→ YOUR GOAL
Give the records again in full, exactly as written.

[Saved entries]
● ● ● ● ● ● ●

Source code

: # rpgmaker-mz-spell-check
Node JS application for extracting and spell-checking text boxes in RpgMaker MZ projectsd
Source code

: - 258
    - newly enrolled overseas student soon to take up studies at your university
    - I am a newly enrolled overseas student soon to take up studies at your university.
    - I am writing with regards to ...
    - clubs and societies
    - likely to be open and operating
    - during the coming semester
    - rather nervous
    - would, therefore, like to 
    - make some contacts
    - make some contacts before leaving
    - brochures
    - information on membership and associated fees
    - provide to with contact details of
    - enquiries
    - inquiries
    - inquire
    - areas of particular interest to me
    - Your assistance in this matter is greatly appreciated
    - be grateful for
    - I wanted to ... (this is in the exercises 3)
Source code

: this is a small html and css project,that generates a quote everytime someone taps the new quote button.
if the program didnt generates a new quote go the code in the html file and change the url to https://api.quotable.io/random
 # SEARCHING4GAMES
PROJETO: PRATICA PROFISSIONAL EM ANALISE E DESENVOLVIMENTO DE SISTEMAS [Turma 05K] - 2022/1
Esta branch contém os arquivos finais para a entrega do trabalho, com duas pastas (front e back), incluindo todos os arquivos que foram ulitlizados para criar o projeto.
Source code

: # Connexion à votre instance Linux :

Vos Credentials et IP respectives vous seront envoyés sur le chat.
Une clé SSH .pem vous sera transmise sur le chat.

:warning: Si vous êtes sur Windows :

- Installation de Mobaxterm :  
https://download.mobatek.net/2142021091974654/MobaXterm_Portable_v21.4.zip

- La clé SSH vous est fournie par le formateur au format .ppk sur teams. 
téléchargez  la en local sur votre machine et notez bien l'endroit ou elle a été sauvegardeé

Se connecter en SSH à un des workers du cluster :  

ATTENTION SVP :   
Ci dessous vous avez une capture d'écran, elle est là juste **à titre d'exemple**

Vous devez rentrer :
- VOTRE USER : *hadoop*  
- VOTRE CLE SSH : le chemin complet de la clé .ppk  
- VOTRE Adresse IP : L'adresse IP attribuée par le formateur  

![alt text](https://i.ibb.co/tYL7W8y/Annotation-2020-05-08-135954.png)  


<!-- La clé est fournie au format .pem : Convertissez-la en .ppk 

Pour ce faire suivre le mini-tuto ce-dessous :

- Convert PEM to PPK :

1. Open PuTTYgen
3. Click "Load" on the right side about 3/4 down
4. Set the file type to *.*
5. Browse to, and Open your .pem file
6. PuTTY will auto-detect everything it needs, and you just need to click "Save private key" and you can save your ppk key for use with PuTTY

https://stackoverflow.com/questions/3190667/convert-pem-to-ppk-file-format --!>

● ● ● ● ● ● ●

→ EXERCISE ANSWER
Source code

: # rpgmaker-mz-spell-check
Node JS application for extracting and spell-checking text boxes in RpgMaker MZ projectsd
Source code

: - 258
    - newly enrolled overseas student soon to take up studies at your university
    - I am a newly enrolled overseas student soon to take up studies at your university.
    - I am writing with regards to ...
    - clubs and societies
    - likely to be open and operating
    - during the coming semester
    - rather nervous
    - would, therefore, like to 
    - make some contacts
    - make some contacts before leaving
    - brochures
    - information on membership and associated fees
    - provide to with contact details of
    - enquiries
    - inquiries
    - inquire
    - areas of particular interest to me
    - Your assistance in this matter is greatly appreciated
    - be grateful for
    - I wanted to ... (this is in the exercises 3)
Source code

: this is a small html and css project,that generates a quote everytime someone taps the new quote button.
if the program didnt generates a new quote go the code in the html file and change the url to https://api.quotable.io/random
 # SEARCHING4GAMES
PROJETO: PRATICA PROFISSIONAL EM ANALISE E DESENVOLVIMENTO DE SISTEMAS [Turma 05K] - 2022/1
Esta branch contém os arquivos finais para a entrega do trabalho, com duas pastas (front e back), incluindo todos os arquivos que foram ulitlizados para criar o projeto.
Source code

: # Connexion à votre instance Linux :

Vos Credentials et IP respectives vous seront envoyés sur le chat.
Une clé SSH .pem vous sera transmise sur le chat.

:warning: Si vous êtes sur Windows :

- Installation de Mobaxterm :  
https://download.mobatek.net/2142021091974654/MobaXterm_Portable_v21.4.zip

- La clé SSH vous est fournie par le formateur au format .ppk sur teams. 
téléchargez  la en local sur votre machine et notez bien l'endroit ou elle a été sauvegardeé

Se connecter en SSH à un des workers du cluster :  

ATTENTION SVP :   
Ci dessous vous avez une capture d'écran, elle est là juste **à titre d'exemple**

Vous devez rentrer :
- VOTRE USER : *hadoop*  
- VOTRE CLE SSH : le chemin complet de la clé .ppk  
- VOTRE Adresse IP : L'adresse IP attribuée par le formateur  

![alt text](https://i.ibb.co/tYL7W8y/Annotation-2020-05-08-135954.png)  


<!-- La clé est fournie au format .pem : Convertissez-la en .ppk 

Pour ce faire suivre le mini-tuto ce-dessous :

- Convert PEM to PPK :

1. Open PuTTYgen
3. Click "Load" on the right side about 3/4 down
4. Set the file type to *.*
5. Browse to, and Open your .pem file
6. PuTTY will auto-detect everything it needs, and you just need to click "Save private key" and you can save your ppk key for use with PuTTY

https://stackoverflow.com/questions/3190667/convert-pem-to-ppk-file-format --!>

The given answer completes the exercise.